___ RECORDS SUPPLIED

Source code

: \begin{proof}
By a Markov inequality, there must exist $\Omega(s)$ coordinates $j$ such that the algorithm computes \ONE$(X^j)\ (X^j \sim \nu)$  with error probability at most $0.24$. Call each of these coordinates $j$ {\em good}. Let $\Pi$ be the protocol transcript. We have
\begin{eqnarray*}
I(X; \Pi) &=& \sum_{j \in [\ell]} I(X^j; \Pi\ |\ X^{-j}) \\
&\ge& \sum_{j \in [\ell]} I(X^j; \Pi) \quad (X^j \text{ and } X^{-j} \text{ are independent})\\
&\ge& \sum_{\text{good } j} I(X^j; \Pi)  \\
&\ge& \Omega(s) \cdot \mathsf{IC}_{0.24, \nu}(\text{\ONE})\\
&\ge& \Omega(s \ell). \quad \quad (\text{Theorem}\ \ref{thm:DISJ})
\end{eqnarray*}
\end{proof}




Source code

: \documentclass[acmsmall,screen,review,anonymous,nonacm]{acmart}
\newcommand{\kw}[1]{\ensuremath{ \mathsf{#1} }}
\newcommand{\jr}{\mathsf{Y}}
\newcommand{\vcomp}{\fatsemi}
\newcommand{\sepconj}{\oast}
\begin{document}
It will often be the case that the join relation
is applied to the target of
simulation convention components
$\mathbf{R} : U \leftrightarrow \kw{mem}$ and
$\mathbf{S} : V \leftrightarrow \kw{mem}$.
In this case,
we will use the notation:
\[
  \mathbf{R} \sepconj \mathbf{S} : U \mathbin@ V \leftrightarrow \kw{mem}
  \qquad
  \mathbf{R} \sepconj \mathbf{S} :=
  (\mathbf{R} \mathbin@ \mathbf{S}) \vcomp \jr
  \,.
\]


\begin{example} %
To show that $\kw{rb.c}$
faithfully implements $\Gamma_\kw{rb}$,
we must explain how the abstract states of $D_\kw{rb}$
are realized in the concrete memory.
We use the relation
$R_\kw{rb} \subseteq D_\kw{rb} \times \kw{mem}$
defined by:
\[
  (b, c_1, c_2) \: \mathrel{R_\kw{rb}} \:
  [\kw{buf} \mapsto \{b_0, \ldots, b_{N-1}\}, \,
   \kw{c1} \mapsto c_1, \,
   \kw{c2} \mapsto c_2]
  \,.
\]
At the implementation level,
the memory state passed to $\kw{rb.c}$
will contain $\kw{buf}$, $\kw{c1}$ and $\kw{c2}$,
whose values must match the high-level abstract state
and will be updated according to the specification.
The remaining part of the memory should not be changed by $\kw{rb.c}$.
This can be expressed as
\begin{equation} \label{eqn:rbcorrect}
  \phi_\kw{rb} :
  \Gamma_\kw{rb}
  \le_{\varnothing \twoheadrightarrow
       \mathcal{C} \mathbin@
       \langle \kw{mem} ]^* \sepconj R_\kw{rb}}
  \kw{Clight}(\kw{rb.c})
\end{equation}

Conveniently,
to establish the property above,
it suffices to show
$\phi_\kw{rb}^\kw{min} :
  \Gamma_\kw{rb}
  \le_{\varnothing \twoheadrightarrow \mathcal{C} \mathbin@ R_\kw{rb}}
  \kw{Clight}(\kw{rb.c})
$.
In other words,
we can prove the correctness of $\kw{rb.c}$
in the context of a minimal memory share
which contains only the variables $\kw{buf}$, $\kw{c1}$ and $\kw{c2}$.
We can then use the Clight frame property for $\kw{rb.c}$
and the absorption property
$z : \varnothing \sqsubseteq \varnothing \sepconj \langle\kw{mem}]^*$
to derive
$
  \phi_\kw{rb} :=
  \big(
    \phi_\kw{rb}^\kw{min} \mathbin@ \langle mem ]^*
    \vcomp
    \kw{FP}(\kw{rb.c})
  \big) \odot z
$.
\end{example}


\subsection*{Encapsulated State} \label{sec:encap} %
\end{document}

______

■ DIRECTIONS FOR THIS TASK ■
Copy each line of the records that contains the word "varnothing".

■ RESULT BELOW ■
  \le_{\varnothing \twoheadrightarrow
  \le_{\varnothing \twoheadrightarrow \mathcal{C} \mathbin@ R_\kw{rb}}
$z : \varnothing \sqsubseteq \varnothing \sepconj \langle\kw{mem}]^*$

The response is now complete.